In 1907, it was decided to carry out extensive restructuring on the Stuttgart railway facilities, including upgrading the Stuttgart-Ludwigsburg line to four-tracks. From October 1908 a second, 680-metre long tunnel was built just to the northeast of the first, which accommodated two additional tracks.

The tunnel broke through on 22 June 1909, but shortly afterwards it sank over a length of 20 to 30 metres and the ground above the tunnel sunk by up to four metres. After repairing the damage, it took until August 1910 to put the new tunnel into operations. Subsequently, the old tunnel, which had probably become unstable due to the construction of the new tunnel was initially blocked and it was then renovated. On this occasion, the tunnel was shortened by additional excavations on the Stuttgart side to give it a length of 680 metres as well. The renovation was completed on 21 August 1912 and, on 21–22 November 1912, the old bore was put back into service. Since then it has been used by suburban services (now part of the S-Bahn), while the new bore has been used by long-distance trains.

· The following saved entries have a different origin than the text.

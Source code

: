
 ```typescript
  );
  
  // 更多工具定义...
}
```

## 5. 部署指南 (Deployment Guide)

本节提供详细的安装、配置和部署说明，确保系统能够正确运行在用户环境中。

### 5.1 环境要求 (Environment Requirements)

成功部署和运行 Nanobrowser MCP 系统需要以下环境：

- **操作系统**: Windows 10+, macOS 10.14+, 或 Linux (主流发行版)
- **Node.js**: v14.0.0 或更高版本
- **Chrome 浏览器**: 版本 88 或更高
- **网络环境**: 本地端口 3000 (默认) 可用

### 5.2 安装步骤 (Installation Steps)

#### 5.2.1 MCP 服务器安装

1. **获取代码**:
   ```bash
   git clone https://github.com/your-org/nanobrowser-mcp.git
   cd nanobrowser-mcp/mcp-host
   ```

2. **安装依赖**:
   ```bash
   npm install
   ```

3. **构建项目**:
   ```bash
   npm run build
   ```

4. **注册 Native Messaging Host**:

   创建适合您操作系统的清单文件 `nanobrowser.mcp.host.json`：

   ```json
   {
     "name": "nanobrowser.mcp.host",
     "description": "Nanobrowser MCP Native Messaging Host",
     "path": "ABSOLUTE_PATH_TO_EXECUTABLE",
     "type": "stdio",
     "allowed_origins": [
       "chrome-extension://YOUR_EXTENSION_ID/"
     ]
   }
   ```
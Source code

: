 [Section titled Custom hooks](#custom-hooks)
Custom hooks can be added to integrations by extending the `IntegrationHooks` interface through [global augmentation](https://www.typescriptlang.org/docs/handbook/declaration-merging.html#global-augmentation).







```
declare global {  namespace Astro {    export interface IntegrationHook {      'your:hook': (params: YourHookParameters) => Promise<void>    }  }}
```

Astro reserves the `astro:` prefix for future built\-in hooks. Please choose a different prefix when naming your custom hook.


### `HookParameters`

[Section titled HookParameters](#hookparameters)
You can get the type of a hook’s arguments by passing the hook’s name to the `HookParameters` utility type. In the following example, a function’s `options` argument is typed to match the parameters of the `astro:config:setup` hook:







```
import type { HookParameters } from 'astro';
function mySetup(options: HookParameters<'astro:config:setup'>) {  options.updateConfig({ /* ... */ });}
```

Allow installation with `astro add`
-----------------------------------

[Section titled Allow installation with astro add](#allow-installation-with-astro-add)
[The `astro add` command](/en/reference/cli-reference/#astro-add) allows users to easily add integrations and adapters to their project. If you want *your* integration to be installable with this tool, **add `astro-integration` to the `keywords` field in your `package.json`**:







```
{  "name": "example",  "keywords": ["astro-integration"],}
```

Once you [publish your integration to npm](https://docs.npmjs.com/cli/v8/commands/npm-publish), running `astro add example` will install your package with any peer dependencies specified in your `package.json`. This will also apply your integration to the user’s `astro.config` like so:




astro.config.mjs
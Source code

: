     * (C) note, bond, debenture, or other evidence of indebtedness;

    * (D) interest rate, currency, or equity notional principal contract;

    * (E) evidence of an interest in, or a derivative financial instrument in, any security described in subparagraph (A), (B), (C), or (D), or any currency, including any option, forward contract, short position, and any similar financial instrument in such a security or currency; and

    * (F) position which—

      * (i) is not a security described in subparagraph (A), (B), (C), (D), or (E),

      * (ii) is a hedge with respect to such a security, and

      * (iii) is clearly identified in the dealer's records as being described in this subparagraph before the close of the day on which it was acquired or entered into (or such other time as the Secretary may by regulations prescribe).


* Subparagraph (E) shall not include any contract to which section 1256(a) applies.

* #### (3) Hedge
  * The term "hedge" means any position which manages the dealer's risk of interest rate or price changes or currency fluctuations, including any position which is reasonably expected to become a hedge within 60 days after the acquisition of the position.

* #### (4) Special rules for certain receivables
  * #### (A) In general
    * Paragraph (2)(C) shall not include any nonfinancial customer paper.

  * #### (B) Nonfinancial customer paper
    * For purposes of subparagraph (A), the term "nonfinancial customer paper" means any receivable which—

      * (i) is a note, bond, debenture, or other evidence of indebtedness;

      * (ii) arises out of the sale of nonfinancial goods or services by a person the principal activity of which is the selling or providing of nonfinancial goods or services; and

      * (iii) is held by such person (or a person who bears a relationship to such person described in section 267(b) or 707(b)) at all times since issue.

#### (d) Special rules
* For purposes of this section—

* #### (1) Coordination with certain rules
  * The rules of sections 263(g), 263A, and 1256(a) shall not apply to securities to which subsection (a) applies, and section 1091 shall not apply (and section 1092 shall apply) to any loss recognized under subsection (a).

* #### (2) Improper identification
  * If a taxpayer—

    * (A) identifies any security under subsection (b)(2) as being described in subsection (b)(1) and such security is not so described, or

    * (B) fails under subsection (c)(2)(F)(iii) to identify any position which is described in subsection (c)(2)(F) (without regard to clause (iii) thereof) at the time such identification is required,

Since 1981, a Stuttgart Stadtbahn (light rail) overpass has been located near the northern portals of both tubes. In this structure provision was made for the construction of a then planned additional freight track west of the S-Bahn tracks. This would have involved a third bore for the Prag Tunnel.

==Future use / Stuttgart 21==

After the commissioning of the Stuttgart 21 project, the bore of the Prag Tunnel that is now used for long-distance and regional train will no longer be used for this traffic. These trains will in future be routed directly through the Feuerbach Tunnel from Feuerbach station to Stuttgart Central Station (Hauptbahnhof).

Both of the old bores are to remain. The bore serving the S-Bahn network are to continue to be used by the S-Bahn. The long distance bore is also to be maintained and will be available in future to supply two additional tracks under the so-called P option of the Stuttgart 21 project.

In the course of the development of the Stuttgart 21 project the North Cross (Nordkreuz) option was developed including a third two-track tunnel to be built for the S-Bahn tracks towards Stuttgart Nord station (deep level) and Stuttgart Central Station (deep level).